Many of them had left something else behind with the cars: bicycles. Not many had brought them, but those who had had left them here, bolted to trunk-mounted racks or lying in truck beds. For a moment Travis could make no sense of that. Why would anyone leave their bikes behind when they had a thirty-mile-plus walk in the desert ahead of them? Then he looked at the wide-open freeway again and thought he understood. There’d been some kind of shuttle system running here when everyone arrived. Buses or flatbeds or even pickup trucks making endless circuits along the road, taking on new arrivals wherever they found them, and ferrying them into the city. The whole thing had been massively organized.

 

“I found something,” Bethany said.

 

She was two cars away, leaning in through the front passenger door of a white minivan. Paige was just raising the trunk lid of a Cadillac parked across the driving lane from it. She and Travis reached Bethany at the same time.

 

Bethany had found a spiral notebook inside the van’s console compartment. Its cover was bright yellow, unfaded, and it had a child’s stick-figure drawings all over it in blue ink. The figures were frowning and weeping teardrops half the size of their heads. Bethany opened the book. There were more drawings inside. More sad people. Some of the drawings showed specific settings. One looked like a grocery store, with oranges and apples colored in with crayon. Another might have been a school hallway. Most had simply doorways or trees for backgrounds. But in all of them the human figures were despondent, in some cases covering their faces with their hands while the tears spilled from under them. What the pictures lacked was any explanation for the tears. Any indication at all of what the hell was going on to make people feel that way.

 

Bleak December.

 

That’s what the media called it.

 

But why?

 

After a dozen pages of drawings there was a final image showing the van itself. The child and an adult with long hair—presumably the child’s mother—were seated in front. Still frowning, but not crying. The rest of the van was shown heaped with crudely drawn, out-of-scale household items.
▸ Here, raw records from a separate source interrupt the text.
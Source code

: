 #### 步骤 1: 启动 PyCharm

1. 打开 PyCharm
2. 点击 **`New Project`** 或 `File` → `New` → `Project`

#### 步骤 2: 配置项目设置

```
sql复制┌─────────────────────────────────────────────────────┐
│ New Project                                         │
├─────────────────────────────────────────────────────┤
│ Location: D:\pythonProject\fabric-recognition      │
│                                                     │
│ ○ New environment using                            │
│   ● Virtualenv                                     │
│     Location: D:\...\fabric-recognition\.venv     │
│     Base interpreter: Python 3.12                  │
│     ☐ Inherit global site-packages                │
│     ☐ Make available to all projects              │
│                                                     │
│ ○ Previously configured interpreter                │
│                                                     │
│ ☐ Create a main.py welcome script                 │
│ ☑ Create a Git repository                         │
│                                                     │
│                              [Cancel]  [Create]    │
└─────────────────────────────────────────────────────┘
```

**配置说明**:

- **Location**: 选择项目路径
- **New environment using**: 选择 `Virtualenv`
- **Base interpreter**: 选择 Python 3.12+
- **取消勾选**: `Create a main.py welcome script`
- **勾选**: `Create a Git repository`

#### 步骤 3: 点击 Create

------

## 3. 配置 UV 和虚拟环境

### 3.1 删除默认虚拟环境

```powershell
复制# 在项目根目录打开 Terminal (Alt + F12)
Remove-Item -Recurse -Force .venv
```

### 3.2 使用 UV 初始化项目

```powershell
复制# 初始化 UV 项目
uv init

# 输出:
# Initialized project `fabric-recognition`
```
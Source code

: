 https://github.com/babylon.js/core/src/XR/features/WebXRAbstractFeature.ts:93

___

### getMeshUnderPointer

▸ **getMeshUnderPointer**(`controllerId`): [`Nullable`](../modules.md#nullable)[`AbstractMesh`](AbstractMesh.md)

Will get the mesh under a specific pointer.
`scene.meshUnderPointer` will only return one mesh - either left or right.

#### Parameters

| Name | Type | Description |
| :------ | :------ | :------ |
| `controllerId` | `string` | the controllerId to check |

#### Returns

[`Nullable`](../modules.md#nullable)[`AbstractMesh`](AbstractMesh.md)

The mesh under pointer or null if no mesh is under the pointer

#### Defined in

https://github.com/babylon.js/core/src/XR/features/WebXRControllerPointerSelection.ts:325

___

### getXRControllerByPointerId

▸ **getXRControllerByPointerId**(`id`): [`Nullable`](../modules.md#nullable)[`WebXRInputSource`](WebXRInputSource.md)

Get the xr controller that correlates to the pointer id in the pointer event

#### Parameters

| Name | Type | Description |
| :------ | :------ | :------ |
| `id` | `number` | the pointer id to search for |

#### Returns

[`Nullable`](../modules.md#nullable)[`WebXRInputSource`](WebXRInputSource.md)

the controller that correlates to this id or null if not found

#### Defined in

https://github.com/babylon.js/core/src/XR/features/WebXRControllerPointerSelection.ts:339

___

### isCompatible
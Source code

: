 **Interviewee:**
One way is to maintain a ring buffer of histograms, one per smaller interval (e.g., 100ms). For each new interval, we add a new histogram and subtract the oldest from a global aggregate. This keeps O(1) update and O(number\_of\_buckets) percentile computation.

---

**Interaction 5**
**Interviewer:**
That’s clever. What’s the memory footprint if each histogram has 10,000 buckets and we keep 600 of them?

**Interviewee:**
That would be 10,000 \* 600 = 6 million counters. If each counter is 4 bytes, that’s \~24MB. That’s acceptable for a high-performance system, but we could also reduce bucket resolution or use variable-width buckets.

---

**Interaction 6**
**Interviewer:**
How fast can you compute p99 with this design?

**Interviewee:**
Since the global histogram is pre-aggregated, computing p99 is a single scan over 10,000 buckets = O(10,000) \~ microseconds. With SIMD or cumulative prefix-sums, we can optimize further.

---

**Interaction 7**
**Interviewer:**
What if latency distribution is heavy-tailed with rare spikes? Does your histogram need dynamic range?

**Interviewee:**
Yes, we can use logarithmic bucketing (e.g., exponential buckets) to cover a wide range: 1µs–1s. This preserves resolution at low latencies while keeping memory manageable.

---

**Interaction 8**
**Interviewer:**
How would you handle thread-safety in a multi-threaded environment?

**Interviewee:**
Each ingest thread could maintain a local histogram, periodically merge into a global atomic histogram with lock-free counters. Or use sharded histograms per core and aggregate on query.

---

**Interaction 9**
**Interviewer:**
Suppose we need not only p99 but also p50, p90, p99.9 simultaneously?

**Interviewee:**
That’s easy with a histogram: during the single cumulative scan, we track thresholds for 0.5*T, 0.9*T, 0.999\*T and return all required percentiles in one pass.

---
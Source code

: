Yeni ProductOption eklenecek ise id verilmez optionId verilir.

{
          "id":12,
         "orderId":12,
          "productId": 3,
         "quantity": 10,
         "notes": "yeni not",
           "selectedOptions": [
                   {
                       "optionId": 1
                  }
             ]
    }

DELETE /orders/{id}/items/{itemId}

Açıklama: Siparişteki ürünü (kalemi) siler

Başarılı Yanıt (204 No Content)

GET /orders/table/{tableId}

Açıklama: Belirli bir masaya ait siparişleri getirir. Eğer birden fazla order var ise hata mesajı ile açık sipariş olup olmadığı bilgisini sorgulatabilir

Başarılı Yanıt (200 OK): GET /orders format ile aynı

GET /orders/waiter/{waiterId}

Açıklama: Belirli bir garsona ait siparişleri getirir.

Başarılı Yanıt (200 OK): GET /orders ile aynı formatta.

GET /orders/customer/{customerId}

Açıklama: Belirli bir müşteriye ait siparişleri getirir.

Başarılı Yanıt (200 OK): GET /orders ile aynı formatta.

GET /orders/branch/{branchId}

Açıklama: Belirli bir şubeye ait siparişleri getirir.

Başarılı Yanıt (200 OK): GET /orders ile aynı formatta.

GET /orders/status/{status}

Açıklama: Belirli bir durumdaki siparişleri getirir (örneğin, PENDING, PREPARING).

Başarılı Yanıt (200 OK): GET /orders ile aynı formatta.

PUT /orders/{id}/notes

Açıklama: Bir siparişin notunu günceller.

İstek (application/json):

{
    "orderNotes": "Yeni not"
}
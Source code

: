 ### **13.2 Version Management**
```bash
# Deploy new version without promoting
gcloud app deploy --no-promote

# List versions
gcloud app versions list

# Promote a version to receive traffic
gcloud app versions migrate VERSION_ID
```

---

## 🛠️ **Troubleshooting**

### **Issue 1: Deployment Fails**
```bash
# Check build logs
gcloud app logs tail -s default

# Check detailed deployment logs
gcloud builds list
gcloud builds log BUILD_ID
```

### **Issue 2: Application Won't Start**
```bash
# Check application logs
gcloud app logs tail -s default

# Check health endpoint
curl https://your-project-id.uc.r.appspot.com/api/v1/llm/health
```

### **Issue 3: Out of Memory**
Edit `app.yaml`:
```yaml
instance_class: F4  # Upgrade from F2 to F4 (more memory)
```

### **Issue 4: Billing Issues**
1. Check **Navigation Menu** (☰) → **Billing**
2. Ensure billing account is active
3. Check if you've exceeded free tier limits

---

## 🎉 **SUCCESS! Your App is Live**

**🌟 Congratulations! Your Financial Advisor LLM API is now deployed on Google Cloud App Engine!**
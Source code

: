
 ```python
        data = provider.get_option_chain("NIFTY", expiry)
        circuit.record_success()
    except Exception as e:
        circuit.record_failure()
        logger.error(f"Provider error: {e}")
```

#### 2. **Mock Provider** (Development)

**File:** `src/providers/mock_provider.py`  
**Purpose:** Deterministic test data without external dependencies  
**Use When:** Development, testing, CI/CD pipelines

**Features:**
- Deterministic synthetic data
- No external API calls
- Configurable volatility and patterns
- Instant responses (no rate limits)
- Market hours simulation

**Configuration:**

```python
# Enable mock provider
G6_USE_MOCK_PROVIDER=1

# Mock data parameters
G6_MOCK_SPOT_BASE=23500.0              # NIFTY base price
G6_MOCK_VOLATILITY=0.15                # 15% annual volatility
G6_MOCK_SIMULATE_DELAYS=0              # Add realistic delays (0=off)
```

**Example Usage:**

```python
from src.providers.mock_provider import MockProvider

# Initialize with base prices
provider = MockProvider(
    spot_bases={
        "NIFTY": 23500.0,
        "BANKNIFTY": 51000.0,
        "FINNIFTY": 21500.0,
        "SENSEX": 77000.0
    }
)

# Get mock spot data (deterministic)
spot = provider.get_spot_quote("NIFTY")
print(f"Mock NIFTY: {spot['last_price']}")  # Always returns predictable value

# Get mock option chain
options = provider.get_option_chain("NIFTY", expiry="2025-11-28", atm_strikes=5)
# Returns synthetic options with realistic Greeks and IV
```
A toaster. A vacuum cleaner. A computer. Silverware and dishes and pots and pans. Bags crammed full of clothing.

 

None of that stuff was still in the van. Travis could see past the front seats to the vast cavity of space where the rear benches had been folded down into the floor. There was nothing back there.

 

The next page of the notebook didn’t feature a drawing. It bore only a block of handwritten text—the oversized script of a child that somehow spoke of great effort, even in its sloppiness. It read:

 

I hope we get a tickit when we get to Yuma, but we will be happy enough just to get there. I hope Aunt Liz is there. Mom says we will probaly be there tonite.

 

All the remaining pages were blank. Bethany rifled through them, then came back to the written page.

 

“Ticket?” she said. “For what? A ride into town?”

 

They stared at the handwriting for another few seconds. Then Bethany let the book fall shut. She leaned back into the van and looked into the console compartment the book had come from. She gathered up the only other things inside it and held them up. A blue pen and two crayons, red and orange. The crayons had both melted to flattened shapes held together by just the paper around them.

 

“We might find a lot more questions out here,” Travis said, “but I think the answers are going to be in the city.”

 

Paige and Bethany looked like they agreed.

 

Travis unslung the backpack from his shoulder, unzipped it, and took out the cylinder.